EXERCISE → Output every entry exactly as written, skipping any pictures.
▼
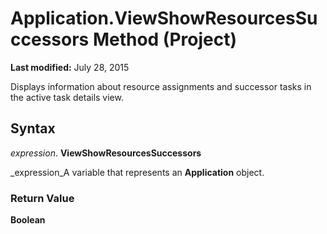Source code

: 
# Application.ViewShowResourcesSuccessors Method (Project)

 **Last modified:** July 28, 2015

Displays information about resource assignments and successor tasks in the active task details view.

## Syntax

 _expression_. **ViewShowResourcesSuccessors**

 _expression_A variable that represents an  **Application** object.


### Return Value

 **Boolean**

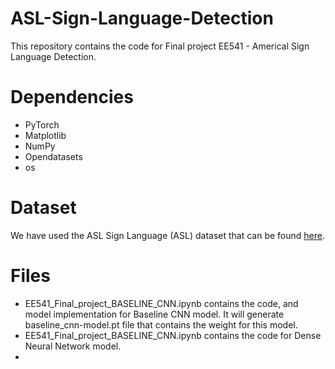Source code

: # ASL-Sign-Language-Detection

This repository contains the code for Final project EE541 - Americal Sign Language Detection.

# Dependencies

- PyTorch
- Matplotlib
- NumPy
- Opendatasets
- os

# Dataset

We have used the ASL Sign Language (ASL) dataset that can be found [here](https://www.kaggle.com/datasets/grassknoted/asl-alphabet). 

# Files

- EE541_Final_project_BASELINE_CNN.ipynb contains the code, and model implementation for Baseline CNN model. It will generate baseline_cnn-model.pt file that contains the weight for this model. 
- EE541_Final_project_BASELINE_CNN.ipynb contains the code for Dense Neural Network model. 
-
▲
REPLY →
Source code

: 
# Application.ViewShowResourcesSuccessors Method (Project)

 **Last modified:** July 28, 2015

Displays information about resource assignments and successor tasks in the active task details view.

## Syntax

 _expression_. **ViewShowResourcesSuccessors**

 _expression_A variable that represents an  **Application** object.


### Return Value

 **Boolean**

Source code

: # ASL-Sign-Language-Detection

This repository contains the code for Final project EE541 - Americal Sign Language Detection.

# Dependencies

- PyTorch
- Matplotlib
- NumPy
- Opendatasets
- os

# Dataset

We have used the ASL Sign Language (ASL) dataset that can be found [here](https://www.kaggle.com/datasets/grassknoted/asl-alphabet). 

# Files

- EE541_Final_project_BASELINE_CNN.ipynb contains the code, and model implementation for Baseline CNN model. It will generate baseline_cnn-model.pt file that contains the weight for this model. 
- EE541_Final_project_BASELINE_CNN.ipynb contains the code for Dense Neural Network model. 
-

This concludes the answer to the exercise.